TASK :: If a line in the data below contains the word "Bayes", copy it out.
[Opening RECORDS SUPPLIED section]
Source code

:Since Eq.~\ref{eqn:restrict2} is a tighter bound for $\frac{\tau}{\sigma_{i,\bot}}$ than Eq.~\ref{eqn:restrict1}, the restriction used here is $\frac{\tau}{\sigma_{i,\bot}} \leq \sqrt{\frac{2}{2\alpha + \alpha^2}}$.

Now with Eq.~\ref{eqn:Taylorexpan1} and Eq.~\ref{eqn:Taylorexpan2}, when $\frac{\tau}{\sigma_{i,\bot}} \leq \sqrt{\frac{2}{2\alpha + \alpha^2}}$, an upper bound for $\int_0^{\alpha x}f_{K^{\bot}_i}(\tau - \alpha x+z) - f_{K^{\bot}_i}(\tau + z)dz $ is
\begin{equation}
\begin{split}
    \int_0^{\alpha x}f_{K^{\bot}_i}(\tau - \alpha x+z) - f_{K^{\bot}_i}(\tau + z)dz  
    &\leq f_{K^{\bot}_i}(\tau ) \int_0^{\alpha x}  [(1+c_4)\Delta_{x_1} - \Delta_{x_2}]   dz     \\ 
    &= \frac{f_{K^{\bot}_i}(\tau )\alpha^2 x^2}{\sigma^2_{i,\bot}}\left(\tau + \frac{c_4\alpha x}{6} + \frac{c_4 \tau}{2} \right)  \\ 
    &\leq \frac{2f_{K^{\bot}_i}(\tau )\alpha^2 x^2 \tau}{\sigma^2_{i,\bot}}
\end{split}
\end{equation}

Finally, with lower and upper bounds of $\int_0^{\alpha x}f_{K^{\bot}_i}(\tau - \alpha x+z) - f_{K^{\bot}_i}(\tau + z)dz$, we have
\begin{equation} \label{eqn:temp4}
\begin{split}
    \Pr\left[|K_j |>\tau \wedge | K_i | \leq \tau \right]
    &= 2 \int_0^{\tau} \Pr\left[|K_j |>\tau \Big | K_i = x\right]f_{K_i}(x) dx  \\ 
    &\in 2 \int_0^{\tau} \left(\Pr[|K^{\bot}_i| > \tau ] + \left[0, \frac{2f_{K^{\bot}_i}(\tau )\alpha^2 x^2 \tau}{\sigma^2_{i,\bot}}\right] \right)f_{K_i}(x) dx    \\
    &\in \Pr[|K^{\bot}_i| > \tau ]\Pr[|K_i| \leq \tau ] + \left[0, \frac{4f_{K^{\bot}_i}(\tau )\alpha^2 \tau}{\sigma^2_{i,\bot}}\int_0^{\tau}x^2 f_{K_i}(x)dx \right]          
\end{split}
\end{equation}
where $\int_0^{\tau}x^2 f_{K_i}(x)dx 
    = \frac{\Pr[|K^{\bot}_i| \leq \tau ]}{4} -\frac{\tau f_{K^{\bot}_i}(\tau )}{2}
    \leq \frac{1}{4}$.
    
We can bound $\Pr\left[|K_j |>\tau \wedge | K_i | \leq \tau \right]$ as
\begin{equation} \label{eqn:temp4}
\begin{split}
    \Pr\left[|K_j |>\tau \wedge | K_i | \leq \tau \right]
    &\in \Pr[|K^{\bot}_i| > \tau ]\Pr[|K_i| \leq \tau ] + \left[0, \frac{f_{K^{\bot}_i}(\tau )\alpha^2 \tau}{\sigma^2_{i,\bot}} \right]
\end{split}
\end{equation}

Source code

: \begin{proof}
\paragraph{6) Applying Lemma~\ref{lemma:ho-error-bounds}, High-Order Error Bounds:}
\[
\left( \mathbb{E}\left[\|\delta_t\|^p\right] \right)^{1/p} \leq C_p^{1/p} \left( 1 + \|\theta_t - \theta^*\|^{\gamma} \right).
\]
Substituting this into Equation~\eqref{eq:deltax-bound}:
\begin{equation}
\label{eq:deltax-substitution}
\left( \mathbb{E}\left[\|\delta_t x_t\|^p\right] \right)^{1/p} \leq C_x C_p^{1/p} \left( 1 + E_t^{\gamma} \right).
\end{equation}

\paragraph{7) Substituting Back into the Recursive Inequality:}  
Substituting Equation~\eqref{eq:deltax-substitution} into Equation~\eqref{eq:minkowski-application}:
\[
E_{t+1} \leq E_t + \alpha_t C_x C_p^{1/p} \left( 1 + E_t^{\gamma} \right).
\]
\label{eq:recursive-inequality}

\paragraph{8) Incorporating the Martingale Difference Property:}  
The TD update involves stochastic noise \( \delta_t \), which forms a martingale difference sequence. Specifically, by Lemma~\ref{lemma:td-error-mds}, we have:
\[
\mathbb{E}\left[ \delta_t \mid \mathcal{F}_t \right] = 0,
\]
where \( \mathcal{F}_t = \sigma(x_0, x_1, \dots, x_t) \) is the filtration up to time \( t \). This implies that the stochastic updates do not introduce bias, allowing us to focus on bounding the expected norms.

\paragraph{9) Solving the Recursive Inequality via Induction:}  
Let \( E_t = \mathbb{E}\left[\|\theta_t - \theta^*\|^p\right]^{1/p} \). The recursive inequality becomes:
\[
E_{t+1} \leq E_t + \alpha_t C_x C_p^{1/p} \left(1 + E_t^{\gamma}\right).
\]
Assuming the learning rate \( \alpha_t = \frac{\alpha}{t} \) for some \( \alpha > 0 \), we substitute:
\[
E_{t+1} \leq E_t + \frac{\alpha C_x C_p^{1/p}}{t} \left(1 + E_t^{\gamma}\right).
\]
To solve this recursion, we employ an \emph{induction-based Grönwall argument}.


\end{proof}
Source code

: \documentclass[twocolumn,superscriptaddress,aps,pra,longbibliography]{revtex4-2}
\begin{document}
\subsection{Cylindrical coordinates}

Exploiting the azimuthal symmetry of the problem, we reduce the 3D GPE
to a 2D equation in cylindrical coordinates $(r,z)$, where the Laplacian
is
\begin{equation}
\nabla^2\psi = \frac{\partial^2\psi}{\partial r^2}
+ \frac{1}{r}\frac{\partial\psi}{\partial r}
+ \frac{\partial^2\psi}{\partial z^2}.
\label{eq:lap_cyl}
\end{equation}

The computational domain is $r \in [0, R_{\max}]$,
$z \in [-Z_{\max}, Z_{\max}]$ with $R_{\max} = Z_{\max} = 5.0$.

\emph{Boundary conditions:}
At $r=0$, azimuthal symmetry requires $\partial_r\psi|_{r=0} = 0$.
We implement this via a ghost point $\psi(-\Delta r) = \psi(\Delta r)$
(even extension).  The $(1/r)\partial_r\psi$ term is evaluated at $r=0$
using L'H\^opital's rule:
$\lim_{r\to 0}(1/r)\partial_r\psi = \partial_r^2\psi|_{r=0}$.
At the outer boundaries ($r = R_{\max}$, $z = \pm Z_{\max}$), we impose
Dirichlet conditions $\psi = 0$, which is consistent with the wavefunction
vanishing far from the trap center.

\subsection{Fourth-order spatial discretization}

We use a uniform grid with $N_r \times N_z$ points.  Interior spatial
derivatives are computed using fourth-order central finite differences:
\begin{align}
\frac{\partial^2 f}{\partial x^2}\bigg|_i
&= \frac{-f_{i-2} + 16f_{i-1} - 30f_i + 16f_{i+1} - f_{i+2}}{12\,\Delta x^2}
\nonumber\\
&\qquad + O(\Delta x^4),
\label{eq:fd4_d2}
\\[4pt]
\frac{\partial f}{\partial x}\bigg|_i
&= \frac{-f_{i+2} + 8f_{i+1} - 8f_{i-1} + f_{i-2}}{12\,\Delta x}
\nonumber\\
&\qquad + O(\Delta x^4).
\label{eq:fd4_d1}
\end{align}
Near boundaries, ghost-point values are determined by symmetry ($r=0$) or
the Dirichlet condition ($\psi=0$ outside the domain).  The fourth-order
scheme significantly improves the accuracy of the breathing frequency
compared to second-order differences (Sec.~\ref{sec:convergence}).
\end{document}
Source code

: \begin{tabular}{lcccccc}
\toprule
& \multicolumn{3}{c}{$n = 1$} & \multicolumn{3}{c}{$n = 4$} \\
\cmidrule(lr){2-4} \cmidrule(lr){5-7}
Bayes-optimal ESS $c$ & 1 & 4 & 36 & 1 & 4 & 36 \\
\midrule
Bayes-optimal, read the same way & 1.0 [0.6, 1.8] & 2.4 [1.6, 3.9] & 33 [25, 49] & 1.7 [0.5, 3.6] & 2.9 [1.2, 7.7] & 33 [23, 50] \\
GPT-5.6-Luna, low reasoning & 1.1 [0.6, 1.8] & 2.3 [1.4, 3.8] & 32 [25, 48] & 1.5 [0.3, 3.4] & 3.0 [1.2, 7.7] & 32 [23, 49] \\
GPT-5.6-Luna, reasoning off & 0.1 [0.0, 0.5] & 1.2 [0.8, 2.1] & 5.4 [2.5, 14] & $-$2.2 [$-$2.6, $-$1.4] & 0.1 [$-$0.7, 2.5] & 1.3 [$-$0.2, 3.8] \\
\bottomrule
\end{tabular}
[Closing RECORDS SUPPLIED section]
WRITTEN ANSWER ::
Bayes-optimal ESS $c$ & 1 & 4 & 36 & 1 & 4 & 36 \\
Bayes-optimal, read the same way & 1.0 [0.6, 1.8] & 2.4 [1.6, 3.9] & 33 [25, 49] & 1.7 [0.5, 3.6] & 2.9 [1.2, 7.7] & 33 [23, 50] \\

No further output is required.